Pour Freud, le rêve n’est pas un phénomène physiologique dénué de sens : bien au contraire, les images qui se succèdent dans les songes peuvent être interprétées. Durant le sommeil, la vigilance du dormeur est moindre que durant l’état de veille. Cette perméabilité de l’esprit rend possible l’infiltration en direction de la conscience de désirs et pulsions inconscientes. Afin que la manifestation de ces désirs d’ordinaire inconscients ne nous réveillent pas, le rêve va les déformer, les dissimuler grâce à un symbolisme propre à chaque rêveur. C’est en ce sens que l’on peut qualifier le rêve de « gardien du sommeil« . Le rêve est étrange, bizarre, surprenant justement parce qu’il travaille à nous dissimuler nos motions pulsionnelles les plus intimes.

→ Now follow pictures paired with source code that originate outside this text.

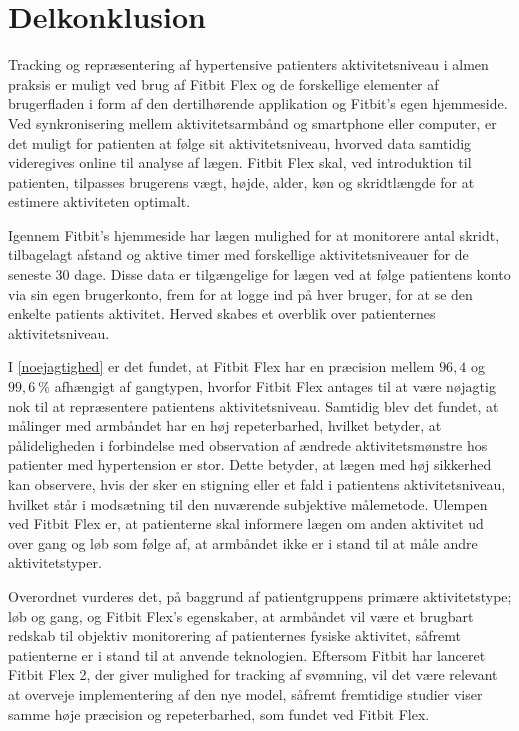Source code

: \section{Delkonklusion}

Tracking og repræsentering af hypertensive patienters aktivitetsniveau i almen praksis er muligt ved brug af Fitbit Flex og de forskellige elementer af brugerfladen i form af den dertilhørende applikation og Fitbit's egen hjemmeside. Ved synkronisering mellem aktivitetsarmbånd og smartphone eller computer, er  det muligt for patienten at følge sit aktivitetsniveau, hvorved data samtidig videregives online til analyse af lægen. Fitbit Flex skal, ved introduktion til patienten, tilpasses brugerens vægt, højde, alder, køn og skridtlængde for at estimere aktiviteten optimalt.

Igennem Fitbit's hjemmeside har lægen mulighed for at monitorere antal skridt, tilbagelagt afstand og aktive timer med forskellige aktivitetsniveauer for de seneste $30$ dage. Disse data er tilgængelige for lægen ved at følge patientens konto via sin egen brugerkonto, frem for at logge ind på hver bruger, for at se den enkelte patients aktivitet. Herved skabes et overblik over patienternes aktivitetsniveau. 

I \autoref{noejagtighed} er det fundet, at Fitbit Flex har en præcision mellem $96,4$ og $99,6~\%$ afhængigt af gangtypen, hvorfor Fitbit Flex antages til at være nøjagtig nok til at repræsentere  patientens aktivitetsniveau. Samtidig blev det fundet, at målinger med armbåndet har en høj repeterbarhed, hvilket betyder, at pålideligheden i forbindelse med observation af ændrede aktivitetsmønstre hos patienter med hypertension er stor. Dette  betyder, at lægen med høj sikkerhed kan observere, hvis der sker en stigning eller et fald i patientens aktivitetsniveau, hvilket står i modsætning til den nuværende subjektive målemetode. 
Ulempen ved Fitbit Flex er, at patienterne skal informere lægen om anden aktivitet ud over gang og løb som følge af, at armbåndet ikke er i stand til at måle andre aktivitetstyper.

Overordnet vurderes det, på baggrund af patientgruppens primære aktivitetstype; løb og gang, og Fitbit Flex's egenskaber, at armbåndet vil være et brugbart redskab til objektiv monitorering af patienternes fysiske aktivitet, såfremt patienterne er i stand til at anvende teknologien.  Eftersom Fitbit har lanceret Fitbit Flex 2, der giver mulighed for tracking af svømning, vil det være relevant at overveje implementering af den nye model, såfremt fremtidige studier viser samme høje præcision og repeterbarhed, som fundet ved Fitbit Flex.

Freud distingue ainsi deux dimensions du rêve : le contenu manifeste (ce que l’on voit dans le rêve) et le contenu latent (ce que le rêve signifie vraiment). Le contenu latent, ou les pensées du rêve, est produit par deux mécanismes : la condensation et le déplacement. La condensation permet à une image onirique de représenter plusieurs désirs inconscients, lesquels sont compressés dans une seule image. Le déplacement modifie l’inconscient en lui substituant des images connexes, apparemment dénuées de sens. Condensation et déplacement travaillent de concert à la formation du rêve. Si le rêve nous dissimule nos plus intimes désirs alors que notre degré de vigilance est amoindri par le sommeil, c’est par l’effet de ce que Freud appelle la censure. L’analyse de rêve d’enfant permet de se faire une bonne idée des fonctions du rêve. Moins concerné par le refoulement qu’un adulte, l’enfant voit dans ses rêve l’accomplissement de désirs issus de la journée précédente.

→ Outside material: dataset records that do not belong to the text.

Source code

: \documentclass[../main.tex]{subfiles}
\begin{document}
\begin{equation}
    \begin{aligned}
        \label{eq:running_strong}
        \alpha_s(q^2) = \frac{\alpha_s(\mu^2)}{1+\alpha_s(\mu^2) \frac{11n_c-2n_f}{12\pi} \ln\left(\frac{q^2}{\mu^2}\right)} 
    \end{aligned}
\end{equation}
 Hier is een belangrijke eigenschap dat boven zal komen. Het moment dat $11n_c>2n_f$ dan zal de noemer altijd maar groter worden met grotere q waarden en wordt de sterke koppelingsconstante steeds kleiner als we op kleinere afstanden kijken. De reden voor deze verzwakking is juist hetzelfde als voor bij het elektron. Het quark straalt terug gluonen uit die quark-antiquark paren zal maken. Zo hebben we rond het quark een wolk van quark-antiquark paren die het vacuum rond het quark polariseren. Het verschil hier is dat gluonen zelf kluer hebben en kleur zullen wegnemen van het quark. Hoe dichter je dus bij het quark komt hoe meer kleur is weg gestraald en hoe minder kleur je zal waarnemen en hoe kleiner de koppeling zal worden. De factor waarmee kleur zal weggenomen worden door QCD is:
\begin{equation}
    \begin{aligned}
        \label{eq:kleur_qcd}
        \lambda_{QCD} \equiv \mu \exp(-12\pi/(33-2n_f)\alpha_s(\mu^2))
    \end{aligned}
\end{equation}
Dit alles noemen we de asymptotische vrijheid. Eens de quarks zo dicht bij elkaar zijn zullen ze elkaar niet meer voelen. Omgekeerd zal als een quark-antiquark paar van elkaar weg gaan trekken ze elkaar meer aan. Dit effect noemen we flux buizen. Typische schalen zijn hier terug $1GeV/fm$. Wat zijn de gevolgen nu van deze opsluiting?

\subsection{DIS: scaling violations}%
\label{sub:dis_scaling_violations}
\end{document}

Freud distingue trois types de rêves : les rêves représentant un désir non voilé et non refoulé, les rêves qui expriment un désir refoulé (la majorité de nos rêves) et les rêves qui représentent un désir insuffisamment refoulé. Dans ce dernier cas, le sentiment de peur, d’angoisse, accompagne souvent le rêve, qui peut échouer dans sa fonction de gardien du sommeil, pouvant ainsi nous réveiller. C’est le cas des cauchemars.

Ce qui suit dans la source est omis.